RECORDS TO PROCESS ▸
Content starts

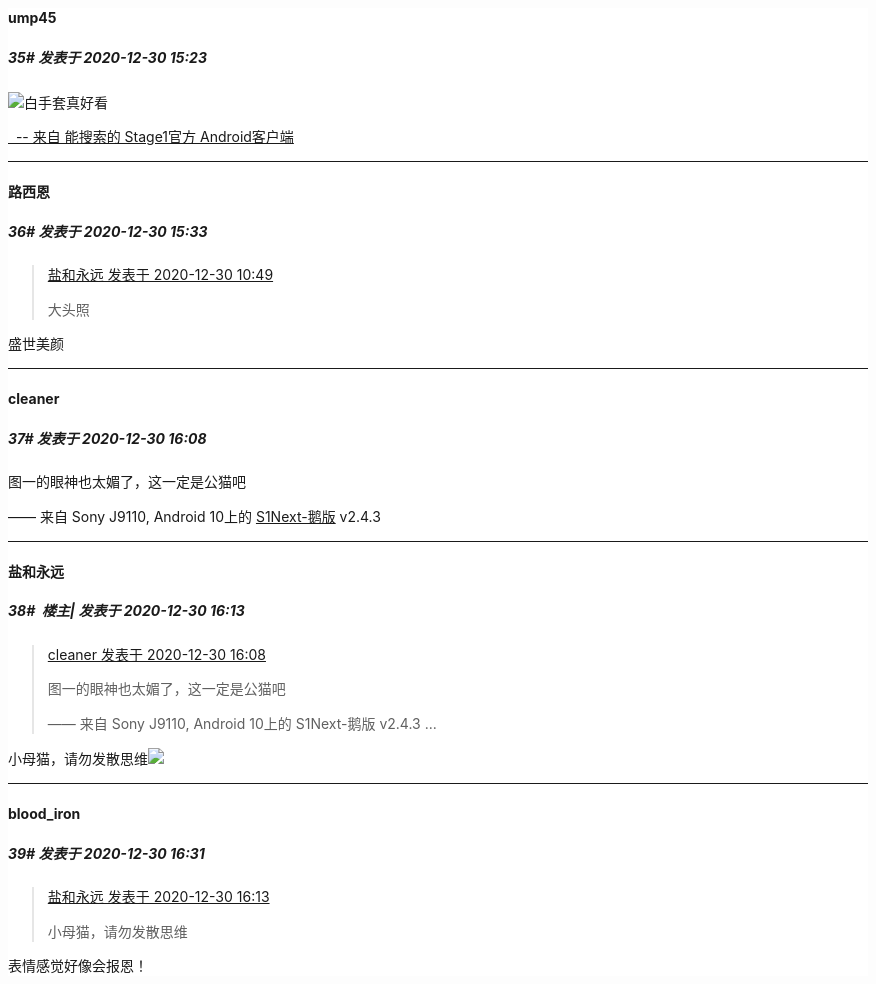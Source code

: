 ####  ump45  
##### 35#       发表于 2020-12-30 15:23


<img src="https://static.saraba1st.com/image/smiley/face2017/187.png" referrerpolicy="no-referrer">白手套真好看

[  -- 来自 能搜索的 Stage1官方 Android客户端](https://www.coolapk.com/apk/140634)


-----

####  路西恩  
##### 36#       发表于 2020-12-30 15:33


<blockquote><a href="httphttps://bbs.saraba1st.com/2b/forum.php?mod=redirect&amp;goto=findpost&amp;pid=49886179&amp;ptid=1980294" target="_blank">盐和永远 发表于 2020-12-30 10:49</a>

大头照</blockquote>
盛世美颜


-----

####  cleaner  
##### 37#       发表于 2020-12-30 16:08


图一的眼神也太媚了，这一定是公猫吧

—— 来自 Sony J9110, Android 10上的 [S1Next-鹅版](https://github.com/ykrank/S1-Next/releases) v2.4.3


-----

####  盐和永远  
##### 38#         楼主| 发表于 2020-12-30 16:13


<blockquote><a href="httphttps://bbs.saraba1st.com/2b/forum.php?mod=redirect&amp;goto=findpost&amp;pid=49889695&amp;ptid=1980294" target="_blank">cleaner 发表于 2020-12-30 16:08</a>

图一的眼神也太媚了，这一定是公猫吧


—— 来自 Sony J9110, Android 10上的 S1Next-鹅版 v2.4.3 ...</blockquote>
小母猫，请勿发散思维<img src="https://static.saraba1st.com/image/smiley/face2017/067.png" referrerpolicy="no-referrer">


-----

####  blood_iron  
##### 39#       发表于 2020-12-30 16:31


<blockquote><a href="httphttps://bbs.saraba1st.com/2b/forum.php?mod=redirect&amp;goto=findpost&amp;pid=49889739&amp;ptid=1980294" target="_blank">盐和永远 发表于 2020-12-30 16:13</a>

小母猫，请勿发散思维</blockquote>
表情感觉好像会报恩！
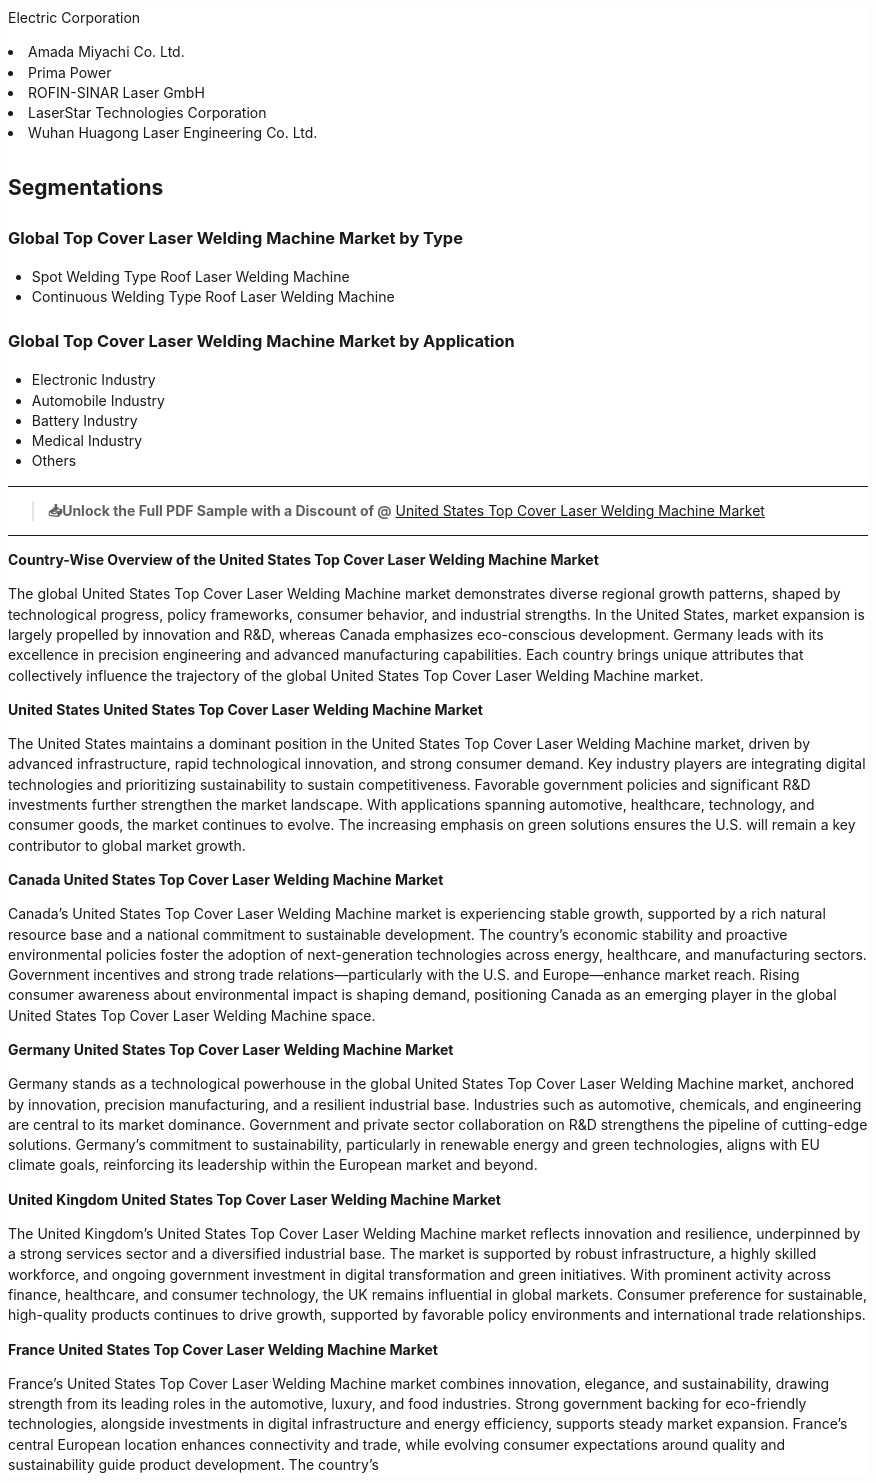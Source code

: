 Electric Corporation</li><li> Amada Miyachi Co. Ltd.</li><li> Prima Power</li><li> ROFIN-SINAR Laser GmbH</li><li> LaserStar Technologies Corporation</li><li> Wuhan Huagong Laser Engineering Co. Ltd.</li></ul></p><p><h2>Segmentations</h2><h3>Global Top Cover Laser Welding Machine Market by Type</h3><ul><li>Spot Welding Type Roof Laser Welding Machine</li><li>Continuous Welding Type Roof Laser Welding Machine</li></ul><h3>Global Top Cover Laser Welding Machine Market by Application</h3><ul><li>Electronic Industry</li><li>Automobile Industry</li><li>Battery Industry</li><li>Medical Industry</li><li>Others</li></ul></p><hr /><blockquote><p><strong>📥Unlock the Full PDF Sample with a Discount of @</strong> <a href="https://www.marketresearchintellect.com/ask-for-discount/?rid=1081194&amp;utm_source=Github-April&amp;utm_medium=016">United States Top Cover Laser Welding Machine Market</a></p></blockquote><hr /><p class="" data-start="217" data-end="261"><strong data-start="217" data-end="261">Country-Wise Overview of the United States Top Cover Laser Welding Machine Market</strong></p><p class="" data-start="263" data-end="774">The global United States Top Cover Laser Welding Machine market demonstrates diverse regional growth patterns, shaped by technological progress, policy frameworks, consumer behavior, and industrial strengths. In the United States, market expansion is largely propelled by innovation and R&amp;D, whereas Canada emphasizes eco-conscious development. Germany leads with its excellence in precision engineering and advanced manufacturing capabilities. Each country brings unique attributes that collectively influence the trajectory of the global United States Top Cover Laser Welding Machine market.</p><p class="" data-start="776" data-end="1421"><strong data-start="776" data-end="805">United States United States Top Cover Laser Welding Machine Market</strong></p><p class="" data-start="776" data-end="1421">The United States maintains a dominant position in the United States Top Cover Laser Welding Machine market, driven by advanced infrastructure, rapid technological innovation, and strong consumer demand. Key industry players are integrating digital technologies and prioritizing sustainability to sustain competitiveness. Favorable government policies and significant R&amp;D investments further strengthen the market landscape. With applications spanning automotive, healthcare, technology, and consumer goods, the market continues to evolve. The increasing emphasis on green solutions ensures the U.S. will remain a key contributor to global market growth.</p><p class="" data-start="1423" data-end="2019"><strong data-start="1423" data-end="1445">Canada United States Top Cover Laser Welding Machine Market</strong></p><p class="" data-start="1423" data-end="2019">Canada&rsquo;s United States Top Cover Laser Welding Machine market is experiencing stable growth, supported by a rich natural resource base and a national commitment to sustainable development. The country&rsquo;s economic stability and proactive environmental policies foster the adoption of next-generation technologies across energy, healthcare, and manufacturing sectors. Government incentives and strong trade relations&mdash;particularly with the U.S. and Europe&mdash;enhance market reach. Rising consumer awareness about environmental impact is shaping demand, positioning Canada as an emerging player in the global United States Top Cover Laser Welding Machine space.</p><p class="" data-start="2021" data-end="2591"><strong data-start="2021" data-end="2044">Germany United States Top Cover Laser Welding Machine Market</strong></p><p class="" data-start="2021" data-end="2591">Germany stands as a technological powerhouse in the global United States Top Cover Laser Welding Machine market, anchored by innovation, precision manufacturing, and a resilient industrial base. Industries such as automotive, chemicals, and engineering are central to its market dominance. Government and private sector collaboration on R&amp;D strengthens the pipeline of cutting-edge solutions. Germany&rsquo;s commitment to sustainability, particularly in renewable energy and green technologies, aligns with EU climate goals, reinforcing its leadership within the European market and beyond.</p><p class="" data-start="2593" data-end="3221"><strong data-start="2593" data-end="2623">United Kingdom United States Top Cover Laser Welding Machine Market</strong></p><p class="" data-start="2593" data-end="3221">The United Kingdom&rsquo;s United States Top Cover Laser Welding Machine market reflects innovation and resilience, underpinned by a strong services sector and a diversified industrial base. The market is supported by robust infrastructure, a highly skilled workforce, and ongoing government investment in digital transformation and green initiatives. With prominent activity across finance, healthcare, and consumer technology, the UK remains influential in global markets. Consumer preference for sustainable, high-quality products continues to drive growth, supported by favorable policy environments and international trade relationships.</p><p class="" data-start="3223" data-end="3838"><strong data-start="3223" data-end="3245">France United States Top Cover Laser Welding Machine Market</strong></p><p class="" data-start="3223" data-end="3838">France&rsquo;s United States Top Cover Laser Welding Machine market combines innovation, elegance, and sustainability, drawing strength from its leading roles in the automotive, luxury, and food industries. Strong government backing for eco-friendly technologies, alongside investments in digital infrastructure and energy efficiency, supports steady market expansion. France&rsquo;s central European location enhances connectivity and trade, while evolving consumer expectations around quality and sustainability guide product development. The country&rsquo;s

Content ends

WHAT TO DO ▸
Your answer must be an exact copy of the entries above, with no pictures in it.

ANSWER TO THE EXERCISE ▸
Source code

: ####  ump45  
##### 35#       发表于 2020-12-30 15:23


<img src="https://static.saraba1st.com/image/smiley/face2017/187.png" referrerpolicy="no-referrer">白手套真好看

[  -- 来自 能搜索的 Stage1官方 Android客户端](https://www.coolapk.com/apk/140634)


-----

####  路西恩  
##### 36#       发表于 2020-12-30 15:33


<blockquote><a href="httphttps://bbs.saraba1st.com/2b/forum.php?mod=redirect&amp;goto=findpost&amp;pid=49886179&amp;ptid=1980294" target="_blank">盐和永远 发表于 2020-12-30 10:49</a>

大头照</blockquote>
盛世美颜


-----

####  cleaner  
##### 37#       发表于 2020-12-30 16:08


图一的眼神也太媚了，这一定是公猫吧

—— 来自 Sony J9110, Android 10上的 [S1Next-鹅版](https://github.com/ykrank/S1-Next/releases) v2.4.3


-----

####  盐和永远  
##### 38#         楼主| 发表于 2020-12-30 16:13


<blockquote><a href="httphttps://bbs.saraba1st.com/2b/forum.php?mod=redirect&amp;goto=findpost&amp;pid=49889695&amp;ptid=1980294" target="_blank">cleaner 发表于 2020-12-30 16:08</a>

图一的眼神也太媚了，这一定是公猫吧


—— 来自 Sony J9110, Android 10上的 S1Next-鹅版 v2.4.3 ...</blockquote>
小母猫，请勿发散思维<img src="https://static.saraba1st.com/image/smiley/face2017/067.png" referrerpolicy="no-referrer">


-----

####  blood_iron  
##### 39#       发表于 2020-12-30 16:31


<blockquote><a href="httphttps://bbs.saraba1st.com/2b/forum.php?mod=redirect&amp;goto=findpost&amp;pid=49889739&amp;ptid=1980294" target="_blank">盐和永远 发表于 2020-12-30 16:13</a>

小母猫，请勿发散思维</blockquote>
表情感觉好像会报恩！
Source code

: Electric Corporation</li><li> Amada Miyachi Co. Ltd.</li><li> Prima Power</li><li> ROFIN-SINAR Laser GmbH</li><li> LaserStar Technologies Corporation</li><li> Wuhan Huagong Laser Engineering Co. Ltd.</li></ul></p><p><h2>Segmentations</h2><h3>Global Top Cover Laser Welding Machine Market by Type</h3><ul><li>Spot Welding Type Roof Laser Welding Machine</li><li>Continuous Welding Type Roof Laser Welding Machine</li></ul><h3>Global Top Cover Laser Welding Machine Market by Application</h3><ul><li>Electronic Industry</li><li>Automobile Industry</li><li>Battery Industry</li><li>Medical Industry</li><li>Others</li></ul></p><hr /><blockquote><p><strong>📥Unlock the Full PDF Sample with a Discount of @</strong> <a href="https://www.marketresearchintellect.com/ask-for-discount/?rid=1081194&amp;utm_source=Github-April&amp;utm_medium=016">United States Top Cover Laser Welding Machine Market</a></p></blockquote><hr /><p class="" data-start="217" data-end="261"><strong data-start="217" data-end="261">Country-Wise Overview of the United States Top Cover Laser Welding Machine Market</strong></p><p class="" data-start="263" data-end="774">The global United States Top Cover Laser Welding Machine market demonstrates diverse regional growth patterns, shaped by technological progress, policy frameworks, consumer behavior, and industrial strengths. In the United States, market expansion is largely propelled by innovation and R&amp;D, whereas Canada emphasizes eco-conscious development. Germany leads with its excellence in precision engineering and advanced manufacturing capabilities. Each country brings unique attributes that collectively influence the trajectory of the global United States Top Cover Laser Welding Machine market.</p><p class="" data-start="776" data-end="1421"><strong data-start="776" data-end="805">United States United States Top Cover Laser Welding Machine Market</strong></p><p class="" data-start="776" data-end="1421">The United States maintains a dominant position in the United States Top Cover Laser Welding Machine market, driven by advanced infrastructure, rapid technological innovation, and strong consumer demand. Key industry players are integrating digital technologies and prioritizing sustainability to sustain competitiveness. Favorable government policies and significant R&amp;D investments further strengthen the market landscape. With applications spanning automotive, healthcare, technology, and consumer goods, the market continues to evolve. The increasing emphasis on green solutions ensures the U.S. will remain a key contributor to global market growth.</p><p class="" data-start="1423" data-end="2019"><strong data-start="1423" data-end="1445">Canada United States Top Cover Laser Welding Machine Market</strong></p><p class="" data-start="1423" data-end="2019">Canada&rsquo;s United States Top Cover Laser Welding Machine market is experiencing stable growth, supported by a rich natural resource base and a national commitment to sustainable development. The country&rsquo;s economic stability and proactive environmental policies foster the adoption of next-generation technologies across energy, healthcare, and manufacturing sectors. Government incentives and strong trade relations&mdash;particularly with the U.S. and Europe&mdash;enhance market reach. Rising consumer awareness about environmental impact is shaping demand, positioning Canada as an emerging player in the global United States Top Cover Laser Welding Machine space.</p><p class="" data-start="2021" data-end="2591"><strong data-start="2021" data-end="2044">Germany United States Top Cover Laser Welding Machine Market</strong></p><p class="" data-start="2021" data-end="2591">Germany stands as a technological powerhouse in the global United States Top Cover Laser Welding Machine market, anchored by innovation, precision manufacturing, and a resilient industrial base. Industries such as automotive, chemicals, and engineering are central to its market dominance. Government and private sector collaboration on R&amp;D strengthens the pipeline of cutting-edge solutions. Germany&rsquo;s commitment to sustainability, particularly in renewable energy and green technologies, aligns with EU climate goals, reinforcing its leadership within the European market and beyond.</p><p class="" data-start="2593" data-end="3221"><strong data-start="2593" data-end="2623">United Kingdom United States Top Cover Laser Welding Machine Market</strong></p><p class="" data-start="2593" data-end="3221">The United Kingdom&rsquo;s United States Top Cover Laser Welding Machine market reflects innovation and resilience, underpinned by a strong services sector and a diversified industrial base. The market is supported by robust infrastructure, a highly skilled workforce, and ongoing government investment in digital transformation and green initiatives. With prominent activity across finance, healthcare, and consumer technology, the UK remains influential in global markets. Consumer preference for sustainable, high-quality products continues to drive growth, supported by favorable policy environments and international trade relationships.</p><p class="" data-start="3223" data-end="3838"><strong data-start="3223" data-end="3245">France United States Top Cover Laser Welding Machine Market</strong></p><p class="" data-start="3223" data-end="3838">France&rsquo;s United States Top Cover Laser Welding Machine market combines innovation, elegance, and sustainability, drawing strength from its leading roles in the automotive, luxury, and food industries. Strong government backing for eco-friendly technologies, alongside investments in digital infrastructure and energy efficiency, supports steady market expansion. France&rsquo;s central European location enhances connectivity and trade, while evolving consumer expectations around quality and sustainability guide product development. The country&rsquo;s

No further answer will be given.